- [Assignment]:
Begin at the line containing "Can be instantiated" and reproduce every line through the end of the entries below. Nothing else should appear.

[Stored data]

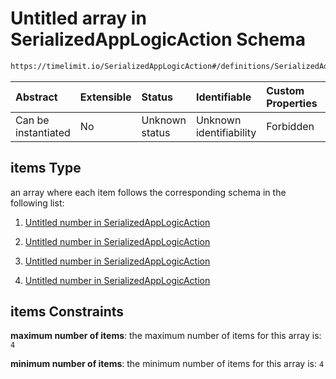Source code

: # Untitled array in SerializedAppLogicAction Schema

```txt
https://timelimit.io/SerializedAppLogicAction#/definitions/SerializedAddUsedTimeActionVersion2/properties/i/items/properties/sdl/items
```



| Abstract            | Extensible | Status         | Identifiable            | Custom Properties | Additional Properties | Access Restrictions | Defined In                                                                                            |
| :------------------ | :--------- | :------------- | :---------------------- | :---------------- | :-------------------- | :------------------ | :---------------------------------------------------------------------------------------------------- |
| Can be instantiated | No         | Unknown status | Unknown identifiability | Forbidden         | Allowed               | none                | [SerializedAppLogicAction.schema.json\*](SerializedAppLogicAction.schema.json "open original schema") |

## items Type

an array where each item follows the corresponding schema in the following list:

1.  [Untitled number in SerializedAppLogicAction](serializedapplogicaction-definitions-serializedaddusedtimeactionversion2-properties-i-items-properties-sdl-items-items-0.md "check type definition")

2.  [Untitled number in SerializedAppLogicAction](serializedapplogicaction-definitions-serializedaddusedtimeactionversion2-properties-i-items-properties-sdl-items-items-1.md "check type definition")

3.  [Untitled number in SerializedAppLogicAction](serializedapplogicaction-definitions-serializedaddusedtimeactionversion2-properties-i-items-properties-sdl-items-items-2.md "check type definition")

4.  [Untitled number in SerializedAppLogicAction](serializedapplogicaction-definitions-serializedaddusedtimeactionversion2-properties-i-items-properties-sdl-items-items-3.md "check type definition")

## items Constraints

**maximum number of items**: the maximum number of items for this array is: `4`

**minimum number of items**: the minimum number of items for this array is: `4`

- [Reply to the task]:
| Can be instantiated | No         | Unknown status | Unknown identifiability | Forbidden         | Allowed               | none                | [SerializedAppLogicAction.schema.json\*](SerializedAppLogicAction.schema.json "open original schema") |

## items Type

an array where each item follows the corresponding schema in the following list:

1.  [Untitled number in SerializedAppLogicAction](serializedapplogicaction-definitions-serializedaddusedtimeactionversion2-properties-i-items-properties-sdl-items-items-0.md "check type definition")

2.  [Untitled number in SerializedAppLogicAction](serializedapplogicaction-definitions-serializedaddusedtimeactionversion2-properties-i-items-properties-sdl-items-items-1.md "check type definition")

3.  [Untitled number in SerializedAppLogicAction](serializedapplogicaction-definitions-serializedaddusedtimeactionversion2-properties-i-items-properties-sdl-items-items-2.md "check type definition")

4.  [Untitled number in SerializedAppLogicAction](serializedapplogicaction-definitions-serializedaddusedtimeactionversion2-properties-i-items-properties-sdl-items-items-3.md "check type definition")

## items Constraints

**maximum number of items**: the maximum number of items for this array is: `4`

**minimum number of items**: the minimum number of items for this array is: `4`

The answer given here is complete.